Japan-Selected Compulsory Licensing, Government Use, and Notable Patent Exception Provisions


Patent Law
(Law No. 121 of April 13, 1959, as last amended by Law No. 30 of 1990)




Chapter II
Patents and Applications for Patents

(Unpatentable inventions)

32. The following inventions shall not be patented, notwithstanding Section 29:

(i) inventions of substances manufactured by the transformation of the atom;

(ii) inventions liable to contravene public order, morality or public health.





Chapter IV
The Patent Right

Part I
The Patent Right

69.-(1) The effects of the patent right shall not extend to the working of the patent right for the purposes of experiment or research.

(2) The effects of the patent right shall not extend to the following:

(i) vessels or aircraft merely passing through Japan or machinery, instruments, equipment or other accessories used therein;

(ii) products existing in Japan prior to the filing of the patent application.

(3) The effects of the patent right for inventions of medicines (namely, products used for the diagnosis, cure, medical treatment or prevention of human diseases- hereinafter referred to as "medicines" in this subsection) to be manufactured by mixing two or more medicines or for inventions of processes for manufacturing medicines by mixing two or more medicines shall not extend to acts of preparing medicines in accordance with the prescriptions of physicians or dentists or to medicines prepared in accordance with the prescriptions of physicians or dentists.





(Arbitration decision on grant of non-exclusive license in case of non-working

83.-(1) Where a patented invention has not been sufficiently and continuously worked during a period of three years or more in Japan, a person who intends to work the patented invention may request the patentee or the exclusive licensee to hold consultations on the grant of a nonexclusive license thereon.

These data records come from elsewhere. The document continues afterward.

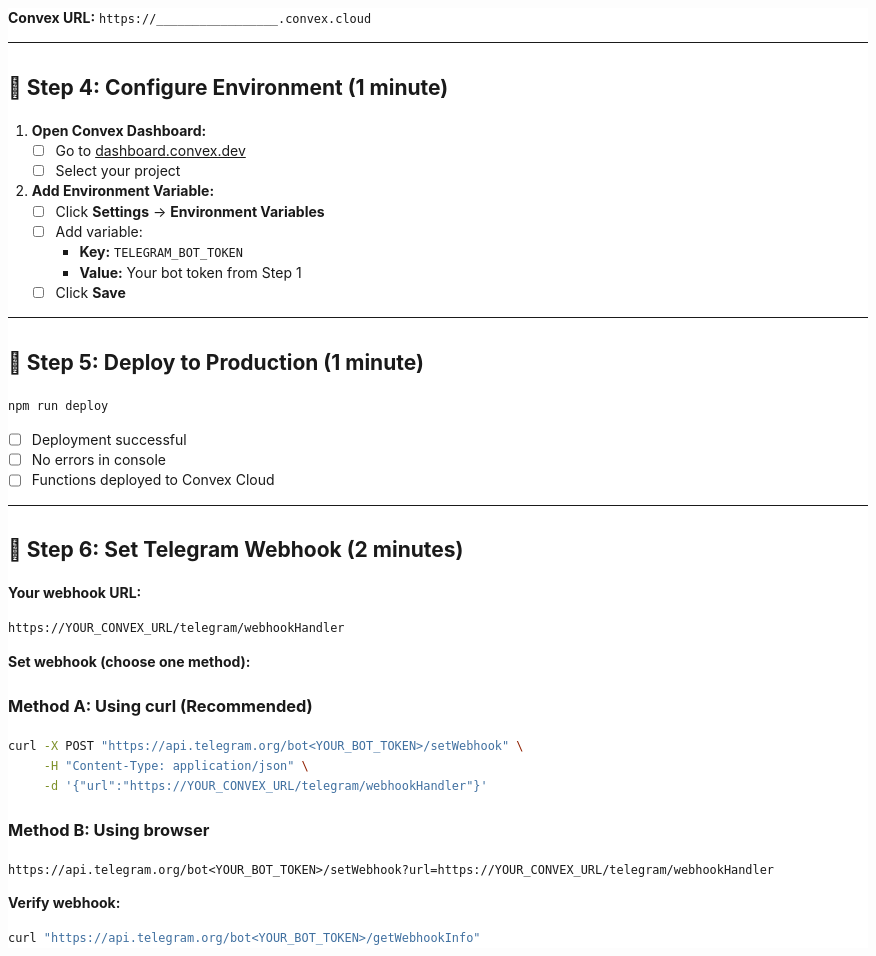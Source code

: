 **Convex URL:** `https://_________________.convex.cloud`

---

## 🔐 Step 4: Configure Environment (1 minute)

1. **Open Convex Dashboard:**
   - [ ] Go to [dashboard.convex.dev](https://dashboard.convex.dev)
   - [ ] Select your project

2. **Add Environment Variable:**
   - [ ] Click **Settings** → **Environment Variables**
   - [ ] Add variable:
     - **Key:** `TELEGRAM_BOT_TOKEN`
     - **Value:** Your bot token from Step 1
   - [ ] Click **Save**

---

## 📡 Step 5: Deploy to Production (1 minute)

```bash
npm run deploy
```

- [ ] Deployment successful
- [ ] No errors in console
- [ ] Functions deployed to Convex Cloud

---

## 🔗 Step 6: Set Telegram Webhook (2 minutes)

**Your webhook URL:**
```
https://YOUR_CONVEX_URL/telegram/webhookHandler
```

**Set webhook (choose one method):**

### Method A: Using curl (Recommended)
```bash
curl -X POST "https://api.telegram.org/bot<YOUR_BOT_TOKEN>/setWebhook" \
     -H "Content-Type: application/json" \
     -d '{"url":"https://YOUR_CONVEX_URL/telegram/webhookHandler"}'
```

### Method B: Using browser
```
https://api.telegram.org/bot<YOUR_BOT_TOKEN>/setWebhook?url=https://YOUR_CONVEX_URL/telegram/webhookHandler
```

**Verify webhook:**
```bash
curl "https://api.telegram.org/bot<YOUR_BOT_TOKEN>/getWebhookInfo"
```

However, this provision shall not apply unless four years have elapsed since the filing date of the application corresponding to the patented invention.

(2) If no agreement is reached or no consultation is possible under the preceding subsection, a person who intends to work the patented invention may request the Director General of the Patent Office for an arbitration decision.

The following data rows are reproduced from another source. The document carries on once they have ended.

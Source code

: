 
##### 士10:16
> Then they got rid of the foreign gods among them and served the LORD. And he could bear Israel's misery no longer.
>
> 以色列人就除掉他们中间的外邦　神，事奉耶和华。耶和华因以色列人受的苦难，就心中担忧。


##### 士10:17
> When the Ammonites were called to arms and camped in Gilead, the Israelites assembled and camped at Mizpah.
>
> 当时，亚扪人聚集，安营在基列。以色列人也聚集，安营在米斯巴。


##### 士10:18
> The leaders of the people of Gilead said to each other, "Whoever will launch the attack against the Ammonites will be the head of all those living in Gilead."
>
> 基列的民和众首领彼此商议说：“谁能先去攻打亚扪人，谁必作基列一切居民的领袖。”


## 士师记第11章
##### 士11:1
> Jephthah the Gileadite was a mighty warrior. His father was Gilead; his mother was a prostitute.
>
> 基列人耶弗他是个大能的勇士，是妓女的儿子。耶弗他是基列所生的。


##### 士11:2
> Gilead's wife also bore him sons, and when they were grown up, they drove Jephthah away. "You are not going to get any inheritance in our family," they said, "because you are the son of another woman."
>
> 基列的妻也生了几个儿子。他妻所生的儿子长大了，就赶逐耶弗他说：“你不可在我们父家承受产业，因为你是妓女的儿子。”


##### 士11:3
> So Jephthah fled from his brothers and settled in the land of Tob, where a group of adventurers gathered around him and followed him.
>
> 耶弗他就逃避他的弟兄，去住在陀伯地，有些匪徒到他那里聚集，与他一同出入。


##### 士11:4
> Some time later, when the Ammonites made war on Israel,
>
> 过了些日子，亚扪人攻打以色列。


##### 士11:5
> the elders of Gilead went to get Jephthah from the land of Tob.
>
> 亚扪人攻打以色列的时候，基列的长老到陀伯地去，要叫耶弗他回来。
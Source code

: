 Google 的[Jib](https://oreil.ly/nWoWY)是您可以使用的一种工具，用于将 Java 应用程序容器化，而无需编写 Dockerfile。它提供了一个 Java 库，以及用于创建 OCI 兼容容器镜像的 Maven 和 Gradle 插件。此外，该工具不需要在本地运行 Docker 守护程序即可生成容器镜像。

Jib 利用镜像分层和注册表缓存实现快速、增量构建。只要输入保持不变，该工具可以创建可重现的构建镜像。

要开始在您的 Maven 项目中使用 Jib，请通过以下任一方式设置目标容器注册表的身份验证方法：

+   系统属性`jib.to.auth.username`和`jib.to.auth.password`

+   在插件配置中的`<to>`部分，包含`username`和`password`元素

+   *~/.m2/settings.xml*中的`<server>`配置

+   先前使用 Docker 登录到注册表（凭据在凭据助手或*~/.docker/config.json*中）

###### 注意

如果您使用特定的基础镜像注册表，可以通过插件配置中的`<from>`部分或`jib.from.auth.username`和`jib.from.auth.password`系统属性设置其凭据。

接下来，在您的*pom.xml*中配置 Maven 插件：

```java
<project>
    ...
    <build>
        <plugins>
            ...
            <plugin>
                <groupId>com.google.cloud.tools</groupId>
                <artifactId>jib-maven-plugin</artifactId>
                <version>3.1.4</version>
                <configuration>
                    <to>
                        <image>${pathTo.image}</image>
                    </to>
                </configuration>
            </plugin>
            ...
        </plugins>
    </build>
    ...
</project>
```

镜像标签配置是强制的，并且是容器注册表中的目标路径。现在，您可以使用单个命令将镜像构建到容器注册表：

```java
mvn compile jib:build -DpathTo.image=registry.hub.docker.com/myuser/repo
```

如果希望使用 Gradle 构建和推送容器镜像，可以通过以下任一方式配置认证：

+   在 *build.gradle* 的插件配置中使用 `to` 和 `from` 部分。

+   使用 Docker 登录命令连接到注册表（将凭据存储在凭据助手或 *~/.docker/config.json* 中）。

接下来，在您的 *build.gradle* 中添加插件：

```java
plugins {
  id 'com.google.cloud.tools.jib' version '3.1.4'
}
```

(Submission of written reply)

84. Where a request has been made for arbitration under Section 83(2), the Director General of the Patent Office shall transmit a copy of the written request to the patentee or exclusive licensee mentioned in the request or to other persons having any registered rights relating to the patent and shall give them an opportunity to submit a written reply, designating an adequate time limit.

(Hearing of Industrial Property Council, etc.)

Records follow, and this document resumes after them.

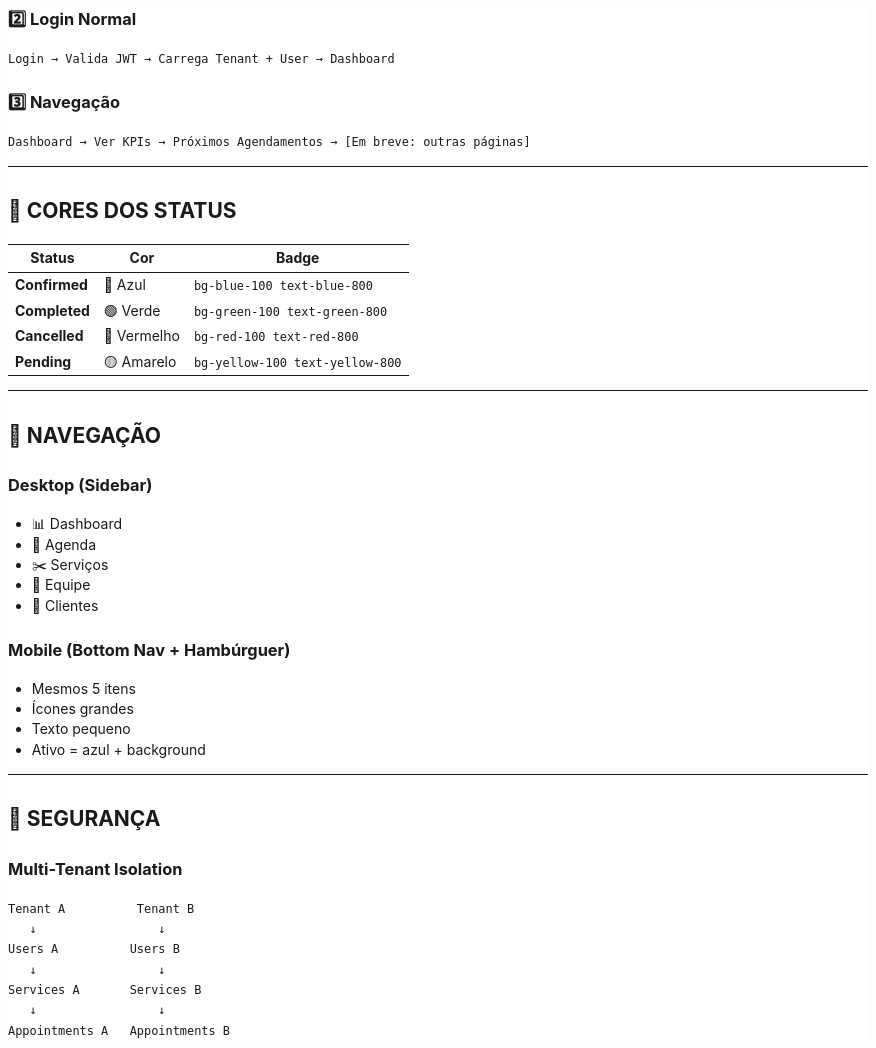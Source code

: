 ### 2️⃣ Login Normal
```
Login → Valida JWT → Carrega Tenant + User → Dashboard
```

### 3️⃣ Navegação
```
Dashboard → Ver KPIs → Próximos Agendamentos → [Em breve: outras páginas]
```

---

## 🎨 CORES DOS STATUS

| Status | Cor | Badge |
|--------|-----|-------|
| **Confirmed** | 🔵 Azul | `bg-blue-100 text-blue-800` |
| **Completed** | 🟢 Verde | `bg-green-100 text-green-800` |
| **Cancelled** | 🔴 Vermelho | `bg-red-100 text-red-800` |
| **Pending** | 🟡 Amarelo | `bg-yellow-100 text-yellow-800` |

---

## 📱 NAVEGAÇÃO

### Desktop (Sidebar)
- 📊 Dashboard
- 📅 Agenda
- ✂️ Serviços
- 👥 Equipe
- 👤 Clientes

### Mobile (Bottom Nav + Hambúrguer)
- Mesmos 5 itens
- Ícones grandes
- Texto pequeno
- Ativo = azul + background

---

## 🔐 SEGURANÇA

### Multi-Tenant Isolation
```
Tenant A          Tenant B
   ↓                 ↓
Users A          Users B
   ↓                 ↓
Services A       Services B
   ↓                 ↓
Appointments A   Appointments B
```
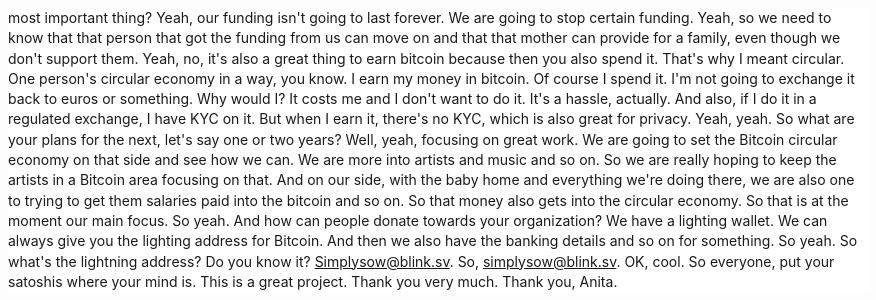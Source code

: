 most important thing? Yeah, our funding isn't going to last forever. We are going to stop certain funding. Yeah, so we need to know that that person that got the funding from us can move on and that that mother can provide for a family, even though we don't support them. Yeah, no, it's also a great thing to earn bitcoin because then you also spend it. That's why I meant circular. One person's circular economy in a way, you know. I earn my money in bitcoin. Of course I spend it. I'm not going to exchange it back to euros or something. Why would I? It costs me and I don't want to do it. It's a hassle, actually. And also, if I do it in a regulated exchange, I have KYC on it. But when I earn it, there's no KYC, which is also great for privacy. Yeah, yeah. So what are your plans for the next, let's say one or two years? Well, yeah, focusing on great work. We are going to set the Bitcoin circular economy on that side and see how we can. We are more into artists and music and so on. So we are really hoping to keep the artists in a Bitcoin area focusing on that. And on our side, with the baby home and everything we're doing there, we are also one to trying to get them salaries paid into the bitcoin and so on. So that money also gets into the circular economy. So that is at the moment our main focus. So yeah. And how can people donate towards your organization? We have a lighting wallet. We can always give you the lighting address for Bitcoin. And then we also have the banking details and so on for something. So yeah. So what's the lightning address? Do you know it? Simplysow@blink.sv. So, simplysow@blink.sv. OK, cool. So everyone, put your satoshis where your mind is. This is a great project. Thank you very much. Thank you, Anita.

85.-(1) Before rendering an arbitration decision under Section 83(2), the Director General of the Patent Office shall hear the views of the Council to be set up by a Cabinet Order.

(2) Where there is a legitimate reason for the failure to sufficiently work the patented invention, the Director General of the Patent Office shall not render an arbitration decision ordering a non-exclusive license to be granted.

(Formal requirements of arbitration)

86.-(1) The arbitration decision under Section 83(2) shall be in writing and shall state the reasons therefor.

(2) An arbitration decision ordering a non-exclusive license to be granted shall set forth the following:

(i) the scope of the non-exclusive license;

(ii) the consideration for the license and the method and time of payment.

(Transmittal of arbitration decision)

87.-(1) A copy of an arbitration decision rendered under Section 83(2) shall be transmitted by the Director General of the Patent Office to the parties and other persons having any registered rights relating to the patent.

(2) When an arbitration decision ordering a non-exclu- sive license to be granted has been transmitted to the parties under the preceding subsection, an agreement in the terms of the arbitration decision shall be deemed to have been reached by the parties.





(Arbitration decision on grant of non-exclusive license in public interest)

93.-(1) Where the working of a patented invention is particularly necessary in the public interest, a person who intends to work the invention may request the patentee or the exclusive licensee to hold consultations on the grant of a non-exclusive license.

(2) If no agreement is reached or no consultation is possible under the preceding subsection, a person who intends to work the patented invention may request the Minister for International Trade and Industry for an arbitration decision.

(3) Sections 84, 85(1) and 86 to 91bis shall apply mutatis mutandis to the arbitration under the preceding subsection.